In what seems like a news story that won’t die, Rep. Cheney again sided with the Democrats regarding the continuing saga of reviewing the violent situation that occurred at the Capitol on Jan. 6th and this time publicly attacked her party’s top House leader.
The controversy again erupted on Wednesday when Speaker Nancy Pelosi (D-CA) rejected two of the Republican members that House Minority Leader Kevin McCarthy (R-CA) appointed to the select committee charged with investigating what occurred in the Capitol building on that January day.
Leader McCarthy had appointed Rep. Jim Banks (R-IN) as the ranking Republican for the select committee and Ohio Rep. Jim Jordan (R-Urbana) among his five designated appointments. Earlier, Pelosi had already chosen Rep. Cheney as her lone Republican committee selection, leaving McCarthy to recommend members to fill the remaining GOP slots.
After the Speaker rejected Reps. Banks and Jordan, Leader McCarthy pulled the remaining members on his slate and called the committee a partisan sham. Cheney, however, chose to remain as part of the Speaker’s contingent.
Rep. Cheney then held a news availability in front of the Capitol where she slammed McCarthy as being unfit to serve as Speaker, if the Republicans re-claim the majority in the next election, saying that “any person who would be the third in line to the Presidency must demonstrate a commitment to the Constitution and a commitment to the rule of law, and Minority Leader McCarthy has not done that.”
Those comments then led to Texas Rep. Lance Gooden (R-Terrell) tweeting, “when will Liz Cheney officially switch to the party that she truly represents? We don’t want her in the Republican Party any longer! She is a disgrace!”
As you will remember, Rep. Cheney, first elected in 2016 to the House seat that her father, former Vice President Dick Cheney, once held, was removed by voice vote in May as chair of the House Republican Conference over her continuing to side with the Democrats regarding the Jan. 6 situation. Wednesday, however, was the first time that she publicly attacked Leader McCarthy, which resulted in the only instance of her being called upon to leave the GOP.
Throughout the controversy, Wyoming Republican hopefuls have come forward to challenge her for re-nomination in the 2022 election. Looking at the Equality State’s political situation since the Cheney saga began, it still appears that the congresswoman remains in the political catbird’s seat.
Though eight Republicans have entered the race – the number of opponents alone helps Rep.

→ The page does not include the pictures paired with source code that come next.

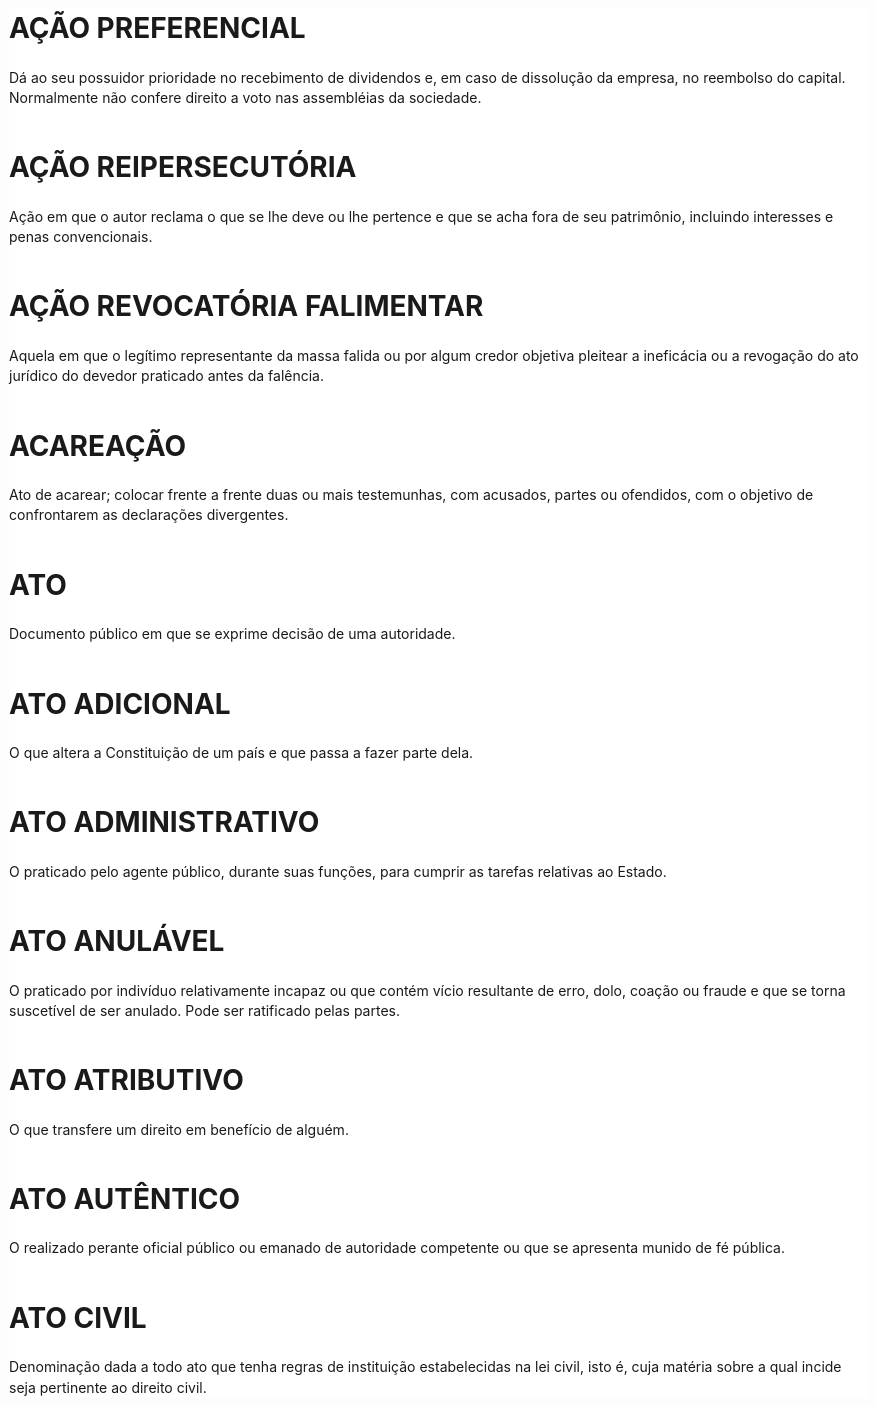 # AÇÃO PREFERENCIAL
Dá ao seu possuidor prioridade no recebimento de dividendos e, em caso de dissolução da empresa, no reembolso do capital. Normalmente não confere direito a voto nas assembléias da sociedade.

# AÇÃO REIPERSECUTÓRIA
Ação em que o autor reclama o que se lhe deve ou lhe pertence e que se acha fora de seu patrimônio, incluindo interesses e penas convencionais.

# AÇÃO REVOCATÓRIA FALIMENTAR
Aquela em que o legítimo representante da massa falida ou por algum credor objetiva pleitear a ineficácia ou a revogação do ato jurídico do devedor praticado antes da falência.

# ACAREAÇÃO
Ato de acarear; colocar frente a frente duas ou mais testemunhas, com acusados, partes ou ofendidos, com o objetivo de confrontarem as declarações divergentes.

# ATO
Documento público em que se exprime decisão de uma autoridade.

# ATO ADICIONAL
O que altera a Constituição de um país e que passa a fazer parte dela.

# ATO ADMINISTRATIVO
O praticado pelo agente público, durante suas funções, para cumprir as tarefas relativas ao Estado.

# ATO ANULÁVEL
O praticado por indivíduo relativamente incapaz ou que contém vício resultante de erro, dolo, coação ou fraude e que se torna suscetível de ser anulado. Pode ser ratificado pelas partes.

# ATO ATRIBUTIVO
O que transfere um direito em benefício de alguém.

# ATO AUTÊNTICO
O realizado perante oficial público ou emanado de autoridade competente ou que se apresenta munido de fé pública.

# ATO CIVIL
Denominação dada a todo ato que tenha regras de instituição estabelecidas na lei civil, isto é, cuja matéria sobre a qual incide seja pertinente ao direito civil.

Cheney because she could win with a small plurality of the vote within the large field – it doesn’t appear any have developed the type of campaign, at least at this point, to deny her re-nomination.
Of the eight contenders, only two have raised any significant money, and their totals pale in comparison to Rep. Cheney’s haul of $3.4 million since Jan. 1, and $2.85 million cash-on-hand figure.

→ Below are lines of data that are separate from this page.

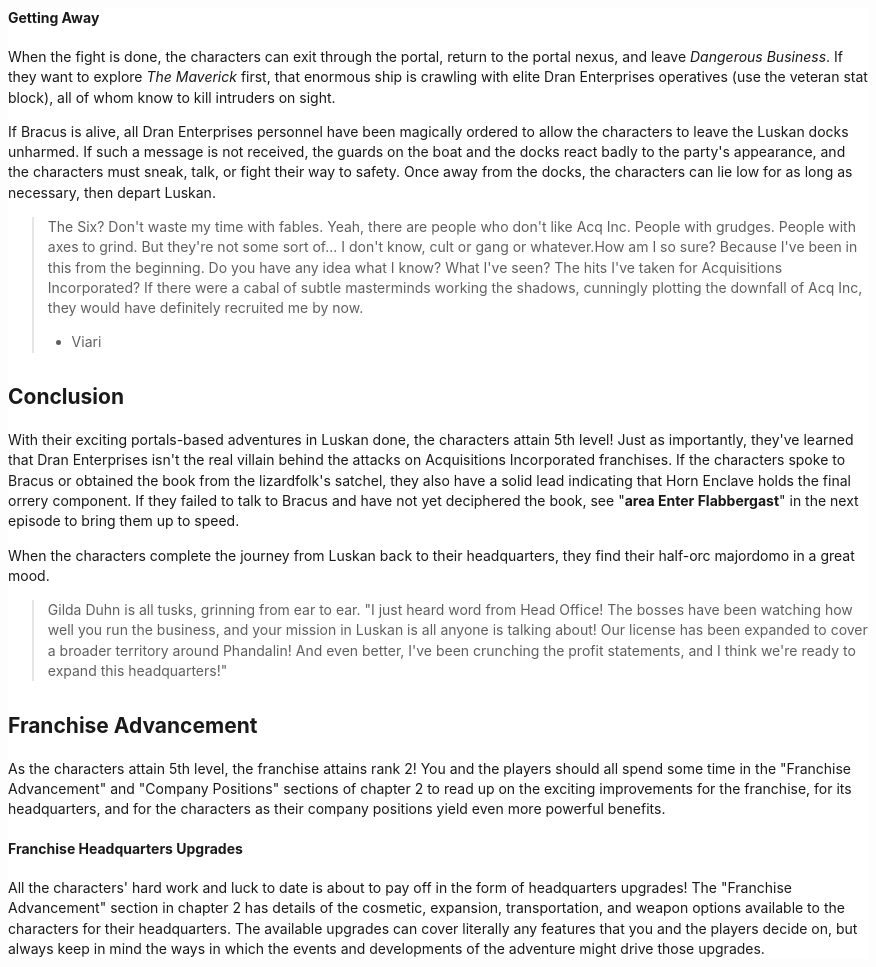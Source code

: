 #### Getting Away

When the fight is done, the characters can exit through the portal, return to the portal nexus, and leave _Dangerous Business_. If they want to explore _The Maverick_ first, that enormous ship is crawling with elite Dran Enterprises operatives (use the veteran stat block), all of whom know to kill intruders on sight.

If Bracus is alive, all Dran Enterprises personnel have been magically ordered to allow the characters to leave the Luskan docks unharmed. If such a message is not received, the guards on the boat and the docks react badly to the party's appearance, and the characters must sneak, talk, or fight their way to safety. Once away from the docks, the characters can lie low for as long as necessary, then depart Luskan.

> The Six? Don't waste my time with fables. Yeah, there are people who don't like Acq Inc. People with grudges. People with axes to grind. But they're not some sort of... I don't know, cult or gang or whatever.How am I so sure? Because I've been in this from the beginning. Do you have any idea what I know? What I've seen? The hits I've taken for Acquisitions Incorporated? If there were a cabal of subtle masterminds working the shadows, cunningly plotting the downfall of Acq Inc, they would have definitely recruited me by now.
> 
> - Viari

## Conclusion

With their exciting portals-based adventures in Luskan done, the characters attain 5th level! Just as importantly, they've learned that Dran Enterprises isn't the real villain behind the attacks on Acquisitions Incorporated franchises. If the characters spoke to Bracus or obtained the book from the lizardfolk's satchel, they also have a solid lead indicating that Horn Enclave holds the final orrery component. If they failed to talk to Bracus and have not yet deciphered the book, see "**area Enter Flabbergast**" in the next episode to bring them up to speed.

When the characters complete the journey from Luskan back to their headquarters, they find their half-orc majordomo in a great mood.

> Gilda Duhn is all tusks, grinning from ear to ear. "I just heard word from Head Office! The bosses have been watching how well you run the business, and your mission in Luskan is all anyone is talking about! Our license has been expanded to cover a broader territory around Phandalin! And even better, I've been crunching the profit statements, and I think we're ready to expand this headquarters!"

## Franchise Advancement

As the characters attain 5th level, the franchise attains rank 2! You and the players should all spend some time in the "Franchise Advancement" and "Company Positions" sections of chapter 2 to read up on the exciting improvements for the franchise, for its headquarters, and for the characters as their company positions yield even more powerful benefits.

#### Franchise Headquarters Upgrades

All the characters' hard work and luck to date is about to pay off in the form of headquarters upgrades! The "Franchise Advancement" section in chapter 2 has details of the cosmetic, expansion, transportation, and weapon options available to the characters for their headquarters. The available upgrades can cover literally any features that you and the players decide on, but always keep in mind the ways in which the events and developments of the adventure might drive those upgrades.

State Sen. Anthony Bouchard (R-Laramie) raised just over $547,000 since he entered the race but has only $108,612 in the bank and some weeks ago was forced to publicly admit that he once impregnated a 14-year-old girl when he was 16 years old. Bouchard unsuccessfully ran for both houses of the legislature before winning his open state Senate Republican primary in 2016 by just five votes. He easily won the general election of that year.
The only other candidate to report raising over $9,000 was state Rep. Charles Gray (R-Casper) who showed $394,333 in receipts but $298,313 of that total was in the form of a candidate loan.
The other point in Rep. Cheney’s electoral favor is that Wyoming voters do not register by political party, meaning that people aligned as both Democrats and Independents could choose to vote in the Aug. 16, 2022, Republican primary. This would allow Cheney the opportunity of attracting votes from the non-Republicans in order to neutralize her weakening support within her own party. Additionally, since Wyoming is an at-large state, the congresswoman does not have to worry about redistricting changing her district boundaries.
Though the Cheney controversy continues to attract national news attention, reading the Wyoming political tea leaves again suggest that the three-term at-large representative must be cast as the favorite for re-nomination and re-election next year.